Vine Street Police Station
I was looking at the British Newspaper Archives online and found a number of articles written about a Gaeton Bournon and Alice Crockett. It turns out that Gaeton walked into Vine Street Police station on 31 Dec 1898 to ask for advice as to what he should do about his wife, who had committed bigamy. He was asked how long it was since he went through the marriage ceremony with the woman and his reply was 7-8 years. The actual date of the marriage was 22 Sep 1890. He was then asked if he was aware that this woman was already married and he replied that yes he was but he did not know the man. The police inspector then told him that in that case he was also as guilty as the woman and would be charged. He told the officer that he had not come to make a charge on the woman but for advice ‘because of late she had been going on very badly’. He was then taken, charged and given £50 bail. No sooner was he released that he took immediate action to have her taken into custody, he informed the police where she was to be found and went with them to their house.

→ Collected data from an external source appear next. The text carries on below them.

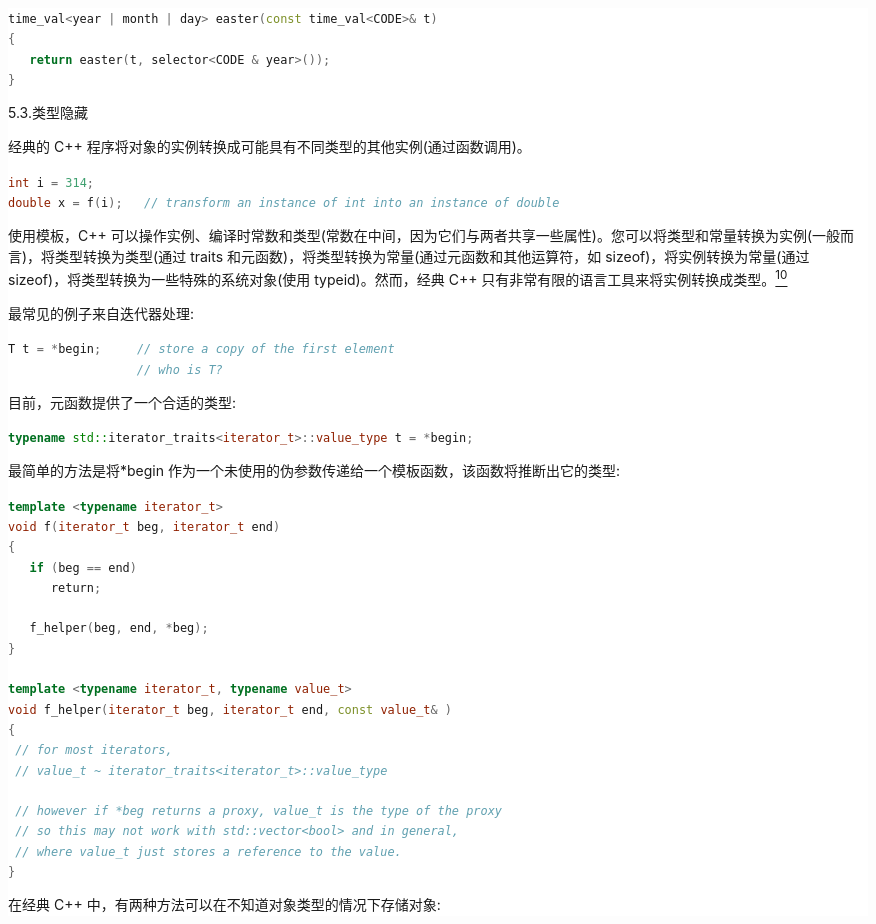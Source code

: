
 ```cpp
time_val<year | month | day> easter(const time_val<CODE>& t)
{
   return easter(t, selector<CODE & year>());
}
```

5.3.类型隐藏

经典的 C++ 程序将对象的实例转换成可能具有不同类型的其他实例(通过函数调用)。

```cpp
int i = 314;
double x = f(i);   // transform an instance of int into an instance of double
```

使用模板，C++ 可以操作实例、编译时常数和类型(常数在中间，因为它们与两者共享一些属性)。您可以将类型和常量转换为实例(一般而言)，将类型转换为类型(通过 traits 和元函数)，将类型转换为常量(通过元函数和其他运算符，如 sizeof)，将实例转换为常量(通过 sizeof)，将类型转换为一些特殊的系统对象(使用 typeid)。然而，经典 C++ 只有非常有限的语言工具来将实例转换成类型。[<sup class="calibre7">10</sup>](#Fn10)

最常见的例子来自迭代器处理:

```cpp
T t = *begin;     // store a copy of the first element
                  // who is T?
```

目前，元函数提供了一个合适的类型:

```cpp
typename std::iterator_traits<iterator_t>::value_type t = *begin;
```

最简单的方法是将*begin 作为一个未使用的伪参数传递给一个模板函数，该函数将推断出它的类型:

```cpp
template <typename iterator_t>
void f(iterator_t beg, iterator_t end)
{
   if (beg == end)
      return;

   f_helper(beg, end, *beg);
}

template <typename iterator_t, typename value_t>
void f_helper(iterator_t beg, iterator_t end, const value_t& )
{
 // for most iterators,
 // value_t ~ iterator_traits<iterator_t>::value_type

 // however if *beg returns a proxy, value_t is the type of the proxy
 // so this may not work with std::vector<bool> and in general,
 // where value_t just stores a reference to the value.
}
```

在经典 C++ 中，有两种方法可以在不知道对象类型的情况下存储对象:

She came clean and said that yes in 1889 she had married a man named James Crockett, a coachman to Lady Wingfield in Shrewsbury. She spent 3 days in a hotel with him and then left him and went to London where she met Gaeton Bournon who in her words ‘worried her to marry him’. She showed Gaeton her marriage certificate and tore it up in front of him. They were married in Lambeth Church in Sept 1890. This is where it gets a bit complicated. On the marriage banns and certificate, it states her name as Maude Robinson, I have no idea where this name came from. They are then seen together on the 1891 Census with Gaeton’s two sons, Rene, and Raymond (born Leon Gustave). He is listed as a Foreign Correspondent. 7 years later he walks into the police station and accuses her of bigamy.
1891 Census
After they served their respective 1 day in Pentonville and Holloway they seem to stay together, showing up in the 1901 Census under the names of George and Maud Robinson and then in 1911 Census they are using the names Gaston (maybe a mistake of the transcriber) and Maude Bournon. Sadly I cant find either of the boys in these census, I am not sure where they went – maybe to school or to their mother.
1901 Census
Whatever their story they end up being married for 26 years and Maud (Alice) dies in 1916. Leon-Gaeton goes on to marry again and have another child, he also calls Leon. Leon-Gaeton dies in Derby in 1939 aged 76.
There are so many unanswered questions about this couple not least, why did they spend 20 years of their lives living under different names, what were they hiding from?